As a junior, Finch finished the season with an earned run average of 0.54, and 32 wins, which established a new NCAA record that still stands. Finch also had a 31-scoreless innings streak that season, while her offense was highlighted in an 11-1 victory over the Oregon Ducks. In that contest, Finch hit two home runs amid a nine RBI performance which is tied for third all-time in NCAA history. Her pitching is always talked about but her hitting isn’t given the credit it deserves. She ended that season with a National Championship, and a series MVP Award.
In 2004, she won a gold medal at the Athens Summer Olympics. Finch shutout Italy and Canada and finished the tournament with a 2-0 record. In the 2008 Summer Olympics in Beijing, China, she and her squad walked away with silver medals, as Team USA lost to Japan in the final.
Finch would throw her fastball at 65 MPH from slightly less than 43 feet away with no elevation. A Major League pitcher’s mound is 60 feet, six inches away.
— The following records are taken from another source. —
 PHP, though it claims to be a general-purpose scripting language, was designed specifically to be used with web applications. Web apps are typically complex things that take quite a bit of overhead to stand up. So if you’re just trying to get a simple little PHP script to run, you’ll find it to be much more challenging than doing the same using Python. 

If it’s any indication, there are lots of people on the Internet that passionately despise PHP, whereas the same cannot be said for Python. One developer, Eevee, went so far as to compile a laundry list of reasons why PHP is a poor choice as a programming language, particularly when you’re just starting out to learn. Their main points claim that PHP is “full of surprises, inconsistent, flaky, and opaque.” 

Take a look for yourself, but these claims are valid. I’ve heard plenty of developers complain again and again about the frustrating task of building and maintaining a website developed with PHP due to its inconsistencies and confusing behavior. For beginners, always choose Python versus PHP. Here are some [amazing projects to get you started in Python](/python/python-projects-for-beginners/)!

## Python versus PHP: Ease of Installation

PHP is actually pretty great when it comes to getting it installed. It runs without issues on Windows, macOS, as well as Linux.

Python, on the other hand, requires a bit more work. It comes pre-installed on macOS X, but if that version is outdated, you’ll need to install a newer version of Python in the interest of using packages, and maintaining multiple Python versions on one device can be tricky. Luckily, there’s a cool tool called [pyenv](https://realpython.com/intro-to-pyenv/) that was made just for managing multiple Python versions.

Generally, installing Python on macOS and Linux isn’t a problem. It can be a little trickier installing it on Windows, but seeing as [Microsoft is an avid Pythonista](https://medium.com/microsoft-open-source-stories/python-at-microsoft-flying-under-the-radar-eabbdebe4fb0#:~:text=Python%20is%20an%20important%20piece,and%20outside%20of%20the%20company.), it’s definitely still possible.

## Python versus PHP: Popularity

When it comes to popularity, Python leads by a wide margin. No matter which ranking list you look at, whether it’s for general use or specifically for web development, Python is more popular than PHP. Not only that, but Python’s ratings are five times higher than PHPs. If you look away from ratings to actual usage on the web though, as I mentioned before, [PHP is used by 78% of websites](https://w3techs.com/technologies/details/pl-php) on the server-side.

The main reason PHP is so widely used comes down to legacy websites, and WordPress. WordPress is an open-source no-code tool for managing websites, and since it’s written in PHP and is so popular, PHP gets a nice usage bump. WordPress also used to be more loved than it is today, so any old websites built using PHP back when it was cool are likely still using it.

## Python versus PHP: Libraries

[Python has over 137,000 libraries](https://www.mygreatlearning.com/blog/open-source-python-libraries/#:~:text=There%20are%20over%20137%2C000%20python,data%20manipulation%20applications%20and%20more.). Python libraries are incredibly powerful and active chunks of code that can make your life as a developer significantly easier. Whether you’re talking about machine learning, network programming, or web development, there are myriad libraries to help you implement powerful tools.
Run the math and you see that her fastball would have the same velocity as a low 90’s blitzer does in an MLB game.
As a guest coach in the 2004 Pepsi All-Star softball game, Finch struck out Albert Pujols pregame with a heater on a 3-2 count. Brian Giles struck out, and so did Mike Piazza on three pitches. Having played competitive fast-pitch softball myself, the ball comes in on you fast, and you don’t have time for a big home run swing unless you have exceptional bat speed. You can see the battle with Pujols below:
Now retired from active competition, Finch is training the women’s softball stars of tomorrow through her camps. She is still highly regarded by the baseball card community and has appeared in several sets over the years.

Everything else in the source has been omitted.